What you return must match the records below exactly, apart from the omitted pictures.
──────── Material to process
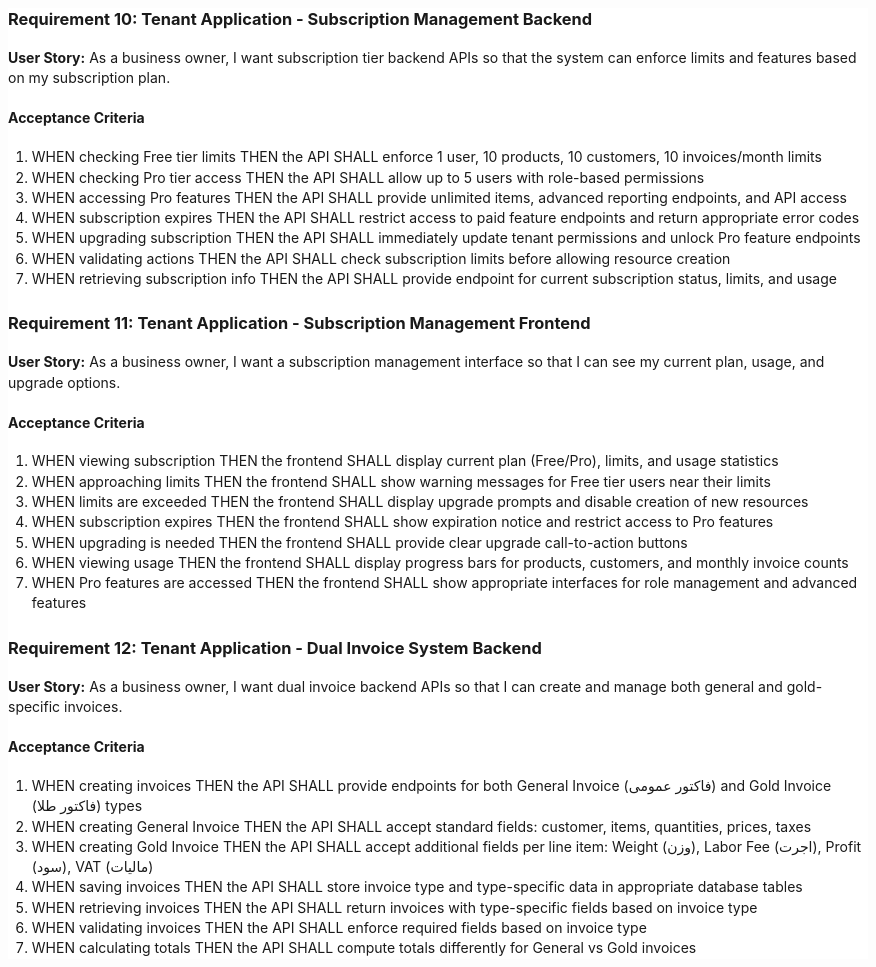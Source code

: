 ### Requirement 10: Tenant Application - Subscription Management Backend

**User Story:** As a business owner, I want subscription tier backend APIs so that the system can enforce limits and features based on my subscription plan.

#### Acceptance Criteria

1. WHEN checking Free tier limits THEN the API SHALL enforce 1 user, 10 products, 10 customers, 10 invoices/month limits
2. WHEN checking Pro tier access THEN the API SHALL allow up to 5 users with role-based permissions
3. WHEN accessing Pro features THEN the API SHALL provide unlimited items, advanced reporting endpoints, and API access
4. WHEN subscription expires THEN the API SHALL restrict access to paid feature endpoints and return appropriate error codes
5. WHEN upgrading subscription THEN the API SHALL immediately update tenant permissions and unlock Pro feature endpoints
6. WHEN validating actions THEN the API SHALL check subscription limits before allowing resource creation
7. WHEN retrieving subscription info THEN the API SHALL provide endpoint for current subscription status, limits, and usage

### Requirement 11: Tenant Application - Subscription Management Frontend

**User Story:** As a business owner, I want a subscription management interface so that I can see my current plan, usage, and upgrade options.

#### Acceptance Criteria

1. WHEN viewing subscription THEN the frontend SHALL display current plan (Free/Pro), limits, and usage statistics
2. WHEN approaching limits THEN the frontend SHALL show warning messages for Free tier users near their limits
3. WHEN limits are exceeded THEN the frontend SHALL display upgrade prompts and disable creation of new resources
4. WHEN subscription expires THEN the frontend SHALL show expiration notice and restrict access to Pro features
5. WHEN upgrading is needed THEN the frontend SHALL provide clear upgrade call-to-action buttons
6. WHEN viewing usage THEN the frontend SHALL display progress bars for products, customers, and monthly invoice counts
7. WHEN Pro features are accessed THEN the frontend SHALL show appropriate interfaces for role management and advanced features

### Requirement 12: Tenant Application - Dual Invoice System Backend

**User Story:** As a business owner, I want dual invoice backend APIs so that I can create and manage both general and gold-specific invoices.

#### Acceptance Criteria

1. WHEN creating invoices THEN the API SHALL provide endpoints for both General Invoice (فاکتور عمومی) and Gold Invoice (فاکتور طلا) types
2. WHEN creating General Invoice THEN the API SHALL accept standard fields: customer, items, quantities, prices, taxes
3. WHEN creating Gold Invoice THEN the API SHALL accept additional fields per line item: Weight (وزن), Labor Fee (اجرت), Profit (سود), VAT (مالیات)
4. WHEN saving invoices THEN the API SHALL store invoice type and type-specific data in appropriate database tables
5. WHEN retrieving invoices THEN the API SHALL return invoices with type-specific fields based on invoice type
6. WHEN validating invoices THEN the API SHALL enforce required fields based on invoice type
7. WHEN calculating totals THEN the API SHALL compute totals differently for General vs Gold invoices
────────────────
**Task answer**
Source code

: ### Requirement 10: Tenant Application - Subscription Management Backend

**User Story:** As a business owner, I want subscription tier backend APIs so that the system can enforce limits and features based on my subscription plan.

#### Acceptance Criteria

1. WHEN checking Free tier limits THEN the API SHALL enforce 1 user, 10 products, 10 customers, 10 invoices/month limits
2. WHEN checking Pro tier access THEN the API SHALL allow up to 5 users with role-based permissions
3. WHEN accessing Pro features THEN the API SHALL provide unlimited items, advanced reporting endpoints, and API access
4. WHEN subscription expires THEN the API SHALL restrict access to paid feature endpoints and return appropriate error codes
5. WHEN upgrading subscription THEN the API SHALL immediately update tenant permissions and unlock Pro feature endpoints
6. WHEN validating actions THEN the API SHALL check subscription limits before allowing resource creation
7. WHEN retrieving subscription info THEN the API SHALL provide endpoint for current subscription status, limits, and usage

### Requirement 11: Tenant Application - Subscription Management Frontend

**User Story:** As a business owner, I want a subscription management interface so that I can see my current plan, usage, and upgrade options.

#### Acceptance Criteria

1. WHEN viewing subscription THEN the frontend SHALL display current plan (Free/Pro), limits, and usage statistics
2. WHEN approaching limits THEN the frontend SHALL show warning messages for Free tier users near their limits
3. WHEN limits are exceeded THEN the frontend SHALL display upgrade prompts and disable creation of new resources
4. WHEN subscription expires THEN the frontend SHALL show expiration notice and restrict access to Pro features
5. WHEN upgrading is needed THEN the frontend SHALL provide clear upgrade call-to-action buttons
6. WHEN viewing usage THEN the frontend SHALL display progress bars for products, customers, and monthly invoice counts
7. WHEN Pro features are accessed THEN the frontend SHALL show appropriate interfaces for role management and advanced features

### Requirement 12: Tenant Application - Dual Invoice System Backend

**User Story:** As a business owner, I want dual invoice backend APIs so that I can create and manage both general and gold-specific invoices.

#### Acceptance Criteria

1. WHEN creating invoices THEN the API SHALL provide endpoints for both General Invoice (فاکتور عمومی) and Gold Invoice (فاکتور طلا) types
2. WHEN creating General Invoice THEN the API SHALL accept standard fields: customer, items, quantities, prices, taxes
3. WHEN creating Gold Invoice THEN the API SHALL accept additional fields per line item: Weight (وزن), Labor Fee (اجرت), Profit (سود), VAT (مالیات)
4. WHEN saving invoices THEN the API SHALL store invoice type and type-specific data in appropriate database tables
5. WHEN retrieving invoices THEN the API SHALL return invoices with type-specific fields based on invoice type
6. WHEN validating invoices THEN the API SHALL enforce required fields based on invoice type
7. WHEN calculating totals THEN the API SHALL compute totals differently for General vs Gold invoices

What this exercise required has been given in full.